— Problem description —
Lines before the one containing "Los Amigos Gordos is a cutting" are to be left out; reproduce that line and all the rest of the entries exactly.

— Recorded information —
------------------------------------
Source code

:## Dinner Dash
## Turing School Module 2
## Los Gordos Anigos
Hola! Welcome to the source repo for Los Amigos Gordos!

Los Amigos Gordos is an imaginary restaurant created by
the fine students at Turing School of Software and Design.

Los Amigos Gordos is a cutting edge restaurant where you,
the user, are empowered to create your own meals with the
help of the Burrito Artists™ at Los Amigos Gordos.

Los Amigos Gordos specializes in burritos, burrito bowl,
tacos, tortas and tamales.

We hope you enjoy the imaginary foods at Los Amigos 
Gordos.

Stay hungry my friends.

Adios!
------------------------------------
— Solution for this problem —
Los Amigos Gordos is a cutting edge restaurant where you,
the user, are empowered to create your own meals with the
help of the Burrito Artists™ at Los Amigos Gordos.

Los Amigos Gordos specializes in burritos, burrito bowl,
tacos, tortas and tamales.

We hope you enjoy the imaginary foods at Los Amigos 
Gordos.

Stay hungry my friends.

Adios!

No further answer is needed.